Pointing the Finger At Fanciful Fiction in Films

You can't believe everything you see in print. Or on celluloid, for that matter. I mean, take ''Braveheart.'' Near the start of this Hollywood epic, there occurs a sudden thistle. Apparently plucked from a group of thistles that happens to be growing thereabouts, this thistle is proffered by a five-year-old Scottish girl, Murron MacClannough, to the boy William Wallace at his father's graveside. It is there in the book. It is there in the film. But it never happened.
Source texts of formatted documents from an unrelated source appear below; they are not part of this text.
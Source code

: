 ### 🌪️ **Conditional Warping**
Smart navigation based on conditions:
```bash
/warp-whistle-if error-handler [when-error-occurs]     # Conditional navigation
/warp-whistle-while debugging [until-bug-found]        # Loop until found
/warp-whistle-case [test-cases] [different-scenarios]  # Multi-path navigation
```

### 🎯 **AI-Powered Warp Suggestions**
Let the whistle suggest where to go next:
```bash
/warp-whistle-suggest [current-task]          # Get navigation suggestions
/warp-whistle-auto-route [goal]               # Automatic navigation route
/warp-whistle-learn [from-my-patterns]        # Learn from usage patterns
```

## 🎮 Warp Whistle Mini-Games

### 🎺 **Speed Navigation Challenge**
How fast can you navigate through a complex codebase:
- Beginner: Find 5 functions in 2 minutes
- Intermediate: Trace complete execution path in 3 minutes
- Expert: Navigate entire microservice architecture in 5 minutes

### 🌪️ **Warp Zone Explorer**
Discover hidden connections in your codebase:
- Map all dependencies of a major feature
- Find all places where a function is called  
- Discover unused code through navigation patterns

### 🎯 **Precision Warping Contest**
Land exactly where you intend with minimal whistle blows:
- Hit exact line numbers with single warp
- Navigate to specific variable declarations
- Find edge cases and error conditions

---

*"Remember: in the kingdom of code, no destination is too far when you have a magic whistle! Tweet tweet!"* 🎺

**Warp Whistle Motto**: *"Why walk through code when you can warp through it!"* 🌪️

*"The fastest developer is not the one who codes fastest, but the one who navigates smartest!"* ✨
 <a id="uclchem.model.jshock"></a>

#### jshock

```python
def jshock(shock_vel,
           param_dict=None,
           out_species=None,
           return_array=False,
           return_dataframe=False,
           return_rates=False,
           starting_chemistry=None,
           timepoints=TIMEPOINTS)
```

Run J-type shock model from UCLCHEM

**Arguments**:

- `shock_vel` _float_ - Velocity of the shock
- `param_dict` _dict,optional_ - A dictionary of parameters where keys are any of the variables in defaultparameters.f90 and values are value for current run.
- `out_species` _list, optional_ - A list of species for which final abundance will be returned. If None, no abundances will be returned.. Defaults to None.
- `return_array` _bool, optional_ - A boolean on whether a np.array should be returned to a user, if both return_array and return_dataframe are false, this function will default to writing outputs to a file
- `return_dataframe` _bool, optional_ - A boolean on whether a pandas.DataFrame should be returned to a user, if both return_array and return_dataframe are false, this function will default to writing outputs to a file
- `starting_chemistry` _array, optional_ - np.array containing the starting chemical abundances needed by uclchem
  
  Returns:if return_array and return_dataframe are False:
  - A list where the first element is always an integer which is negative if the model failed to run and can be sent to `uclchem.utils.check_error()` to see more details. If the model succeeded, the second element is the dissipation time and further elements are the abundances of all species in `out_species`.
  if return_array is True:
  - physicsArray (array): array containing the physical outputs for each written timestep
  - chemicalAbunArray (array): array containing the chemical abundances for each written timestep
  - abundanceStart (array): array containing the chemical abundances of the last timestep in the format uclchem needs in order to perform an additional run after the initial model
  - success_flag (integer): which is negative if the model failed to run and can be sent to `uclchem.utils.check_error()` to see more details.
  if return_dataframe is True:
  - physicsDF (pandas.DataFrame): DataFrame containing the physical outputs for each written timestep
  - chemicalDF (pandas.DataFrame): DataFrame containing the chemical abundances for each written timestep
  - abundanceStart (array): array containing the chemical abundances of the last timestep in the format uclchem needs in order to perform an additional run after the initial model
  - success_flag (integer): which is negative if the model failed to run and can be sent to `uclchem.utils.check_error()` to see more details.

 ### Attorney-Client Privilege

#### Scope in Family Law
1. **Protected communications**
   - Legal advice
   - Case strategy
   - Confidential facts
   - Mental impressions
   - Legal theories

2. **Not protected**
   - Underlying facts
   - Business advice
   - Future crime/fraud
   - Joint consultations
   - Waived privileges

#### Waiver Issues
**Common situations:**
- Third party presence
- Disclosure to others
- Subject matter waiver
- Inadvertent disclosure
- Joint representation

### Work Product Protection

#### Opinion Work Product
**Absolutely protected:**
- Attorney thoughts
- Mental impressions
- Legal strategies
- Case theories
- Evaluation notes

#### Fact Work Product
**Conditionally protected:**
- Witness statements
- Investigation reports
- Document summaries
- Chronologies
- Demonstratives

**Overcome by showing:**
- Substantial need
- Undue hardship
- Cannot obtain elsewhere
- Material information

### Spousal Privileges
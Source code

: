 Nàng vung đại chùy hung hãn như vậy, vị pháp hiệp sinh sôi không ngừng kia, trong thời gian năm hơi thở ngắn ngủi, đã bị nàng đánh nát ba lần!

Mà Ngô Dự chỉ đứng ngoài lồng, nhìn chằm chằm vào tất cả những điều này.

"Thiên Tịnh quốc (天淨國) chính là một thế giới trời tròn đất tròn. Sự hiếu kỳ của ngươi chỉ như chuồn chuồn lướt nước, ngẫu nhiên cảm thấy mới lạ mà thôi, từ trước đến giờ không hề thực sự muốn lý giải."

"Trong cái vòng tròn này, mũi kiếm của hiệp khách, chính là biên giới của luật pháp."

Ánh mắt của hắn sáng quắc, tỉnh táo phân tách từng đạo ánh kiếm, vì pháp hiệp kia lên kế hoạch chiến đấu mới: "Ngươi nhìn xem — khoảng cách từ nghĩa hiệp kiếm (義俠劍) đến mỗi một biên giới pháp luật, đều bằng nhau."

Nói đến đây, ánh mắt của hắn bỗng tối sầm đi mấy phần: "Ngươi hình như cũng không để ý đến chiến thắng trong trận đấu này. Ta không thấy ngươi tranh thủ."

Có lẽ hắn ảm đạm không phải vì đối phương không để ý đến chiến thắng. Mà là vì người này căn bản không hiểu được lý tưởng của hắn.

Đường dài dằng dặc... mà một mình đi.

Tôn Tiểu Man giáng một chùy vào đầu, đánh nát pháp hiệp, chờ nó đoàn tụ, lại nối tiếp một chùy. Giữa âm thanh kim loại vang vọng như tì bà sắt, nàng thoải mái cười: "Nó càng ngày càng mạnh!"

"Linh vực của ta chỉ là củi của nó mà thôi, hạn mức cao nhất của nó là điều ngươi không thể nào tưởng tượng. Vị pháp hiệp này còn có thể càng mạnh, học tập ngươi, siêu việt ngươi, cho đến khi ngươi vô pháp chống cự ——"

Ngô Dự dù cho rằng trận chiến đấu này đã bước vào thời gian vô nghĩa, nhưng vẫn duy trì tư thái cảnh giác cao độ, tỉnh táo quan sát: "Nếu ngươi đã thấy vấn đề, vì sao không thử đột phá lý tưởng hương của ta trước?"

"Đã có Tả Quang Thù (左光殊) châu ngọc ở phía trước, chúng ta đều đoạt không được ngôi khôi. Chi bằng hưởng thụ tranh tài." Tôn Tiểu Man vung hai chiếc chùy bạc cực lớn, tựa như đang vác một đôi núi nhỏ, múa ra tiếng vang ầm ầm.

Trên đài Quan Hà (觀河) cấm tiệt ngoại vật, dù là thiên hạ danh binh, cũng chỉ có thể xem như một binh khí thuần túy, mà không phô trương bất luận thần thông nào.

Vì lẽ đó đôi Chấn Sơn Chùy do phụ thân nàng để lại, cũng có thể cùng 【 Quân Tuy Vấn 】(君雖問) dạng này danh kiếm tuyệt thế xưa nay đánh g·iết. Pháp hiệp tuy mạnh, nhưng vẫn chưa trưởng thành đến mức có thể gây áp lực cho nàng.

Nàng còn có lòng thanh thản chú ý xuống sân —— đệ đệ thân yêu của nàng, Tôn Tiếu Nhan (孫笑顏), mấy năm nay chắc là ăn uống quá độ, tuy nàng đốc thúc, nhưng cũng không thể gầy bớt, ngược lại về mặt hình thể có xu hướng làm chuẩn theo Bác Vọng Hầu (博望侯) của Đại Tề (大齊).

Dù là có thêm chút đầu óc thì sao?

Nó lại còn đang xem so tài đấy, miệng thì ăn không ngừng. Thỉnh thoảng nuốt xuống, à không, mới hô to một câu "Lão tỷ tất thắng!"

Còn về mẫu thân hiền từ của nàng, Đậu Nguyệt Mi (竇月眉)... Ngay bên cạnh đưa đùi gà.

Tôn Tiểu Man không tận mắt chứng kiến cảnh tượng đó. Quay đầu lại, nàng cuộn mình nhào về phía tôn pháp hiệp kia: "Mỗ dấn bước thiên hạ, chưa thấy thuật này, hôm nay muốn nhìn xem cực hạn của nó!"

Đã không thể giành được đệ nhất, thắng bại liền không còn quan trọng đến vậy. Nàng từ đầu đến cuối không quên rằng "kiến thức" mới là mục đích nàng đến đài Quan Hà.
''Braveheart'' is still playing popularly here in Scotland. We just went to see the film, at last. I think I may have been deterred until now by my Scottish wife's Scottish cousin telling her that ''Braveheart'' is ''really good. But if you take Christopher to see it, make sure he doesn't speak a word. He'll get lynched!'' The thing is, you see, I have an English accent.

Come to think of it, I am not very clear whether the book is the book of the film, or the film is the film of the book. Randall Wallace is the writer in both cases. Mr. Wallace (Randall) was born in Tennessee, and now lives in California. The other Wallace (Sir William) lived a year or two earlier, being born round about 1270 and having his days cut short somewhat abruptly by the English King in 1305.

He was, in case you haven't heard of him, a great Scottish patriotic hero, who did his best to eject the English from his native land. He set alight a Scottish sense of nationhood that has not yet gone out. The Scots call him ''the Wallace'' (there is also ''the Bruce''), rather in the same way as the English call their Royals ''the king'' or ''the queen.''

To return to the thistle. The thistle is the emblem of the Scots. There is more than one fanciful theory as to how this plant came to represent Scotland. In Bamber Gascoigne's ''Encyclopedia of Britain'' we read: ''The thistle, for Scotland, is supposed to have helped the Scots ... in battle, when an enemy soldier in a surprise attack trod on such a plant and gave the game away with his yell.''

Geoffrey Grigson in ''The Englishman's Flora'' explains the yell by quoting the earlier herbalist John Gerard: '' 'The speare Thistle hath an upright stalke, garnished with a skinnie membrane, full of most sharp prickles: whereon do grow very long leaves, divided into divers parts, with sharp prickles: the point of the leaves are as the point of a speare, where of it took his name.' ''

Then Grigson adds: ''The Kings of Scotland chose a thistle, not a particular thistle, for the prickliness and the gallant colour. They were not botanists.''

Neither, it seems, is actor/director Mel Gibson. He had his little Murron-actress present a ''thistle,'' which anyone could see was artificial, to the lad who would later, briefly, be her husband. You can tell this easily from its clothy, hand-manufactured appearance. But more to the point (excuse the pun) is that its ouch-factor is missing. It is totally prickle-less.

One understands the predicament. This flower is meant (presumably) to be both a love-token and a symbol of nationalism. To hand to the object of your affection something as spiky as this uncomfortable plant does not exactly betoken tender regard. I suppose the director may also have felt that for little Murron to press a thistle into the fingers of little Wallace and in the process make each of them shriek might detract from the tender moment.

What is truly odd about this unconvincing, nice-to-touch thistle, however, is that it constitutes one of the few episodes in the film in which blood is avoided. At least one critic has pointed out that there is so much brutality in ''Braveheart'' that the audience grows numb. They were violent times, no doubt. The argument of accuracy might well be brought in to justify the ubiquitous carnage. But if it were, then why is it almost impossible to find in this extravagant film a lone attempt to stick to one reasonably certain historical fact?

It is true that very little is known about the man behind the ever-changing myth of the Wallace. It asks for invention, for poetic license let loose. But why disregard the few facts there are?

For instance: Wallace never had a wife called Murron MacClannough; he never met the French wife of the heir to the English throne - it was the King himself who had a French wife - let alone fathered her baby; the famous Battle of Stirling Bridge did, at the very least, involve the English crossing the River Forth by a bridge - yet in the film there is no observable river and no bridge; and the demise of the English king was not simultaneous with Wallace's execution, but occurred two years later, on his way north to have yet another go at the prickly Scots.

The author of ''Braveheart'' writes in his ''Prologue'': ''There were times when I tried myself to be a fair historian, but life is not all about balance, it's about passion.... In my heart, this is exactly how it happened.'' On the back cover of his book it says: ''Braveheart is a true story of Scottish hero William Wallace....''

Well, however compelling ''Braveheart'' is, the one thing it certainly is not, is ''true.'' It is unabashed fiction, as inauthentic as that poor imitation of a thistle. (Though I must admit the English deserved everything they had coming in the end.)